Monday, April 30, 2012

Monster Round-Up from The Chathrand Voyage (MASSIVE SPOILER ALERT!)




Not long ago a friend suggested that my books required more monsters.

This friend had my best interests at heart: she thought that more monsters could just possibly induce the unspeakably brilliant director Alfonso Cuaron to option The Chathrand Voyage Quartet, despite the many & obvious reasons not to do so. Personally I favor a more practical approach, such as incantations and offerings to Huitzilopochtli.


Still, being a proudly scientific epic fantasist, I set out to consider the notion. Do I have a monster deficit? You tell me.

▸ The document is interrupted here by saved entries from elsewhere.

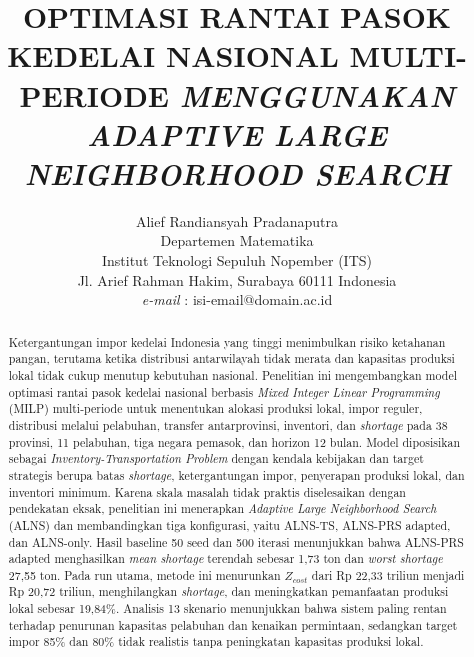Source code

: \documentclass[journal]{IEEEtran}
\theoremstyle{definition}
\theoremstyle{definition}
\theoremstyle{plain}
\begin{document}
    \title{OPTIMASI RANTAI PASOK KEDELAI NASIONAL MULTI-PERIODE \textit{MENGGUNAKAN ADAPTIVE LARGE NEIGHBORHOOD SEARCH}\\ \vspace{12pt}}

    \author{Alief Randiansyah Pradanaputra\\
    Departemen Matematika\\Institut Teknologi Sepuluh Nopember (ITS)\\
    Jl. Arief Rahman Hakim, Surabaya 60111 Indonesia\\
    \textit{e-mail} : isi-email@domain.ac.id\\ \vspace{-1em}}

     \maketitle

    \begin{abstract}
   \small \noindent Ketergantungan impor kedelai Indonesia yang tinggi menimbulkan risiko ketahanan pangan, terutama ketika distribusi antarwilayah tidak merata dan kapasitas produksi lokal tidak cukup menutup kebutuhan nasional. Penelitian ini mengembangkan model optimasi rantai pasok kedelai nasional berbasis \textit{Mixed Integer Linear Programming} (MILP) multi-periode untuk menentukan alokasi produksi lokal, impor reguler, distribusi melalui pelabuhan, transfer antarprovinsi, inventori, dan \textit{shortage} pada 38 provinsi, 11 pelabuhan, tiga negara pemasok, dan horizon 12 bulan. Model diposisikan sebagai \textit{Inventory-Transportation Problem} dengan kendala kebijakan dan target strategis berupa batas \textit{shortage}, ketergantungan impor, penyerapan produksi lokal, dan inventori minimum. Karena skala masalah tidak praktis diselesaikan dengan pendekatan eksak, penelitian ini menerapkan \textit{Adaptive Large Neighborhood Search} (ALNS) dan membandingkan tiga konfigurasi, yaitu ALNS-TS, ALNS-PRS adapted, dan ALNS-only. Hasil baseline 50 seed dan 500 iterasi menunjukkan bahwa ALNS-PRS adapted menghasilkan \textit{mean shortage} terendah sebesar 1,73 ton dan \textit{worst shortage} 27,55 ton. Pada run utama, metode ini menurunkan $Z_{cost}$ dari Rp 22,33 triliun menjadi Rp 20,72 triliun, menghilangkan \textit{shortage}, dan meningkatkan pemanfaatan produksi lokal sebesar 19,84\%. Analisis 13 skenario menunjukkan bahwa sistem paling rentan terhadap penurunan kapasitas pelabuhan dan kenaikan permintaan, sedangkan target impor 85\% dan 80\% tidak realistis tanpa peningkatan kapasitas produksi lokal.
    \end{abstract}
\end{document}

Here’s is a quick list of some of the creatures in The Chathrand Voyage that could reasonably be labeled “monsters” (e.g., invented and deadly):


FAIR WARNING: while I’ve made the list below somewhat oblique (leaving out most proper names), I’d still suggest you STOP READING THIS POST if you haven’t read the books and plan to—unless you’re very good at erasing monsters from your mind.


5000-year-old demon crocodiles
700-ft tall trees with mouths and tentacles
fanged, burning, baby-faced incubi who spend their holidays as sheep
giant cats used as mountain steeds
flame trolls that crawl from lava tubes
giant homicidal religious rats (TM)
humanoid electric eels whose viscera glow through their skin
red boars
blue mastiffs
8-inch-tall ship-sinking warriors
sea-murths
cloud-murths
devil-mages
exploding insect cannonballs
marine trolls
emerald sea serpents
hrathmogs soldiers
Thrandaal ogres
bird-eating cacti
man-eating mushrooms
flying leeches
sulfur dogs


Not included: various beasties who take the stage only in the final volume, The Night of the Swarm.